If Trump relaxed immigration laws rather than tightening them, the U.S. would enjoy more of these private sector benefits, more tax revenue, and a healthier economy overall. By shying away from foreign migration, the government will directly deprive U.S. citizens of jobs and prevent businesses from hiring suitable workers. That’s hardly putting America first.

Additionally, immigrants aren’t nearly as dangerous as the secure-the-border crowd would have us believe. The idea that people are entering the U.S. to rape and pillage just plays upon fear––it isn’t backed up by data. Every national census since 1980 shows that native-born Americans are incarcerated at a rate two to five times higher than foreign-born, legal immigrants.

Immigration restrictionists also overstate the danger of terrorism through immigration. Alex Nowrasteh, immigration policy analyst at the libertarian Cato Institute, published a study on the risk of terrorism via immigration. He found that the chance of being killed in a terrorist attack by a lawful permanent immigrant in America between 1975 and 2015 was one in over 1.3 billion each year. The yearly odds of being murdered were 252.9 times higher than being killed by any foreign-born terrorist.

If Americans are too afraid to play those odds, we shouldn’t be drinking alcohol, going to swimming pools, or living in major cities. We certainly shouldn’t be driving cars. The fears surrounding immigrant terrorism and crime are irrational, and perpetuating them is dishonest.

Trump’s assertion that the U.S. already admits too many low-skill workers simply isn’t true. Though some temporary visas are available, the government issues a maximum of just 5000 permanent, low-skill visas each year. If migrants can no longer come into the country through family connections, they will have to rely on the mind-numbing maze of low-skill immigration visas. The U.S. needs low-skill labor, and much of that labor comes from migrant workers. Slowing this immigration to a trickle will be a blight to American businesses, and many domestic-born citizens will suffer in the economic aftermath.

Critics of increased immigration claim that letting more people come to the U.S. will increase the welfare state. The Personal Responsibility and Work Opportunity Reconciliation Act of 1996, however, provides evidence to the contrary. Immigrants currently cannot collect federal food stamps, Medicaid, or child care cash assistance until they’ve been in the country for five years. These immigrants are paying taxes into a welfare system that natural-born citizens draw from.

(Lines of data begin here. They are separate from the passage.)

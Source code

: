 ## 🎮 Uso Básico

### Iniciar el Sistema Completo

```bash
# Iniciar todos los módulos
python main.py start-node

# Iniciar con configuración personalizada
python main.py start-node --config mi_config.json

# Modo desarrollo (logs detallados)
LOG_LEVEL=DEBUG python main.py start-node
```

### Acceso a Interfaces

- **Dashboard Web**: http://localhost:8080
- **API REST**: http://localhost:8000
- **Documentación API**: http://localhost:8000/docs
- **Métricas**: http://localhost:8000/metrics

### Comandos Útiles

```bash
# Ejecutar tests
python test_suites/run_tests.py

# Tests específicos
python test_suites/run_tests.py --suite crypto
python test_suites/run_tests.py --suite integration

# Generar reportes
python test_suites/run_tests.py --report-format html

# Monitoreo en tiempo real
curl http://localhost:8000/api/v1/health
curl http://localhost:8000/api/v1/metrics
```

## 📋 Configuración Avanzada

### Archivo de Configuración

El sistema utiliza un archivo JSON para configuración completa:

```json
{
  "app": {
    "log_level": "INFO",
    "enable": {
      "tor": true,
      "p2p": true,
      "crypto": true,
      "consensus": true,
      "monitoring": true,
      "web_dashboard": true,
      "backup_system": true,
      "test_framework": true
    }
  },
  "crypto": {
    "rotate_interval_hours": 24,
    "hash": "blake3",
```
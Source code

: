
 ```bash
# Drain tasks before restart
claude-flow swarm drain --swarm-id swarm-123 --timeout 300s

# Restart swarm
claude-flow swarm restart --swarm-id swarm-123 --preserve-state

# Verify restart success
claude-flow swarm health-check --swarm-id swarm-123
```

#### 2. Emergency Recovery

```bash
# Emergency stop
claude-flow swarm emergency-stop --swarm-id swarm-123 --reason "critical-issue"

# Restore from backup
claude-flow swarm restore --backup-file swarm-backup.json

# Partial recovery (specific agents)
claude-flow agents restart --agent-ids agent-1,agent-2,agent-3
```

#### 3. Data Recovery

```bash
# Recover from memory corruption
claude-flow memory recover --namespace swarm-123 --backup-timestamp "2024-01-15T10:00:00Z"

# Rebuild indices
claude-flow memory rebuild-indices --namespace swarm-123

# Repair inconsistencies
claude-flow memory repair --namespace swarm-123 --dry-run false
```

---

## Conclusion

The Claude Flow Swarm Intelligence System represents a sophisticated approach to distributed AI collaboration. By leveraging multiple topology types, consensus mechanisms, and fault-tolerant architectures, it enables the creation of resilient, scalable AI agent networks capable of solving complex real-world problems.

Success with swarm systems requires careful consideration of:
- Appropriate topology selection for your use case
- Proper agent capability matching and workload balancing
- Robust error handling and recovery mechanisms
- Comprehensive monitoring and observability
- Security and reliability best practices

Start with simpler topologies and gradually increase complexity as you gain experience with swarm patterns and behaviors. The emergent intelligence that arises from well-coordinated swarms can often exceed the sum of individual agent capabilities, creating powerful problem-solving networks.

Looking back on United States history, we find many instances of unfounded anti-immigration sentiment. The 19th century push against German and Irish Catholic immigrants, the Chinese Exclusion Act of 1882, and the 1924 ban on Asian immigration all seem ridiculous today, but Trump and his supporters are pushing for similarly laughable policies with a straight face.

When Americans look back on historical instances of immigration restriction, they can clearly see the country had lost its way. It’s not so easy to recognize the same kind of panic when it’s happening currently. The U.S. promise of freedom becomes nothing but lip service in hard times—real or imagined. Now we’re at a crossroads. The U.S. can allow more people to enter the country to create wealth or strike a blow to its own economy in the name of “putting America first.”